How consumers look at the economy has dipped. The Consumer Sentiment Index dropped 3.6 percent to 97.8 in April, down from March’s 101.4, reversing two consecutive months of increases, according to last week’s report from the University of Michigan’s Surveys of Consumers.

“The small decline was widely shared by all age and income subgroups and across all regions of the country,” Surveys of Consumers Chief Economist Richard Curtin wrote in his research comments. “Importantly, confidence still remains relatively high, despite the recent losses that were mainly due to concerns about the potential impact of Trump’s trade policies on the domestic economy. Uncertainty surrounding the evolving trade policy has caused many small (and at times inconsistent) changes in expectations.”

Curtin added that 29 percent of consumers surveyed spontaneously mentioned trade policies in their feedback.

The Current Economic Conditions Index, which tracks how consumers feel about the present state of the economy, dropped 5.1 percent to 115 from March’s 121.2. The Index of Consumer Expectations fell 2.3 percent to 86.8 from March’s 88.8.

Initial Jobless Claims

First-time claims for unemployment benefits filed by the newly unemployed during the week ending April 7 dropped to 233,000, a decrease of 9,000 claims from the prior week’s total of 242,000, according to last week’s report from the Employment and Training Administration.

The four-week moving average, which is considered a more stable measure of jobless claims, notched up to 230,000, a gain of 1,750 claims from the preceding week’s average of 228,250 claims.
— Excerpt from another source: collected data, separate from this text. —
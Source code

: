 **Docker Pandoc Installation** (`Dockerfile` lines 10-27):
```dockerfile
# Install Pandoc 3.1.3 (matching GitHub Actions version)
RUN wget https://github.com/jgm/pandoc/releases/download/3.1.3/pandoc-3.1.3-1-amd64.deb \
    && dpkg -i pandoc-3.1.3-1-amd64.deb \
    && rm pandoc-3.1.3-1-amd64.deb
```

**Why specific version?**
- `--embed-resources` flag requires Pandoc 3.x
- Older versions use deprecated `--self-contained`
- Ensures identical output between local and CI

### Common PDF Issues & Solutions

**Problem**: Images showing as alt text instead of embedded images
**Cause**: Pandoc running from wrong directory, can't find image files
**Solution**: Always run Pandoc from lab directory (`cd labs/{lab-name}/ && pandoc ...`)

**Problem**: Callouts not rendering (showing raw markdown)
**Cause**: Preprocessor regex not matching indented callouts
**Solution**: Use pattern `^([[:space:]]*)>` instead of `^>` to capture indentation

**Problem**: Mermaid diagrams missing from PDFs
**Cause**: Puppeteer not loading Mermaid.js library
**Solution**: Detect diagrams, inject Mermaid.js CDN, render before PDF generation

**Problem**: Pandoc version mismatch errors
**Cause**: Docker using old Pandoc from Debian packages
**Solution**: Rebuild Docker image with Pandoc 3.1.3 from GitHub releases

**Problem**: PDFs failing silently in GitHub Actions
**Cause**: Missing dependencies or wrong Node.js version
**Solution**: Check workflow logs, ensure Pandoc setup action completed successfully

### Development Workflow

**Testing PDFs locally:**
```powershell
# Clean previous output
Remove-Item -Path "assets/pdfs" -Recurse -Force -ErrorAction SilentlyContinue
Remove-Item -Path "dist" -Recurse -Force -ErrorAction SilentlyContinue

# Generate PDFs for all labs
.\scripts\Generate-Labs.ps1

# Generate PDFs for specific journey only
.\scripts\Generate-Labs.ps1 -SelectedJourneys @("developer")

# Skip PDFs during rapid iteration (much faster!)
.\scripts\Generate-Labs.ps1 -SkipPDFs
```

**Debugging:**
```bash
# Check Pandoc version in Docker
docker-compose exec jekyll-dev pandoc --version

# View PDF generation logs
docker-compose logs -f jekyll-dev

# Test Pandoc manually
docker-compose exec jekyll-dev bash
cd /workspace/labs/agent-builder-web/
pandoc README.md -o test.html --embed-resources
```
This latest report marked the 162nd straight week that initial claims have come in below the 300,000-claim level, which economists consider an indicator of a growing job market. The Administration added that it continues to experience hurricane-related reporting difficulties in the Virgin Islands and Puerto Rico.

This week, we can expect:

  • Monday — Retail sales for March and business inventories for February from the Census Bureau.
  • Tuesday — Housing starts for March from the Census Bureau; industrial production and capacity utilization for March from the Federal Reserve.
  • Thursday — Initial jobless claims for last week from the Employment and Training Administration.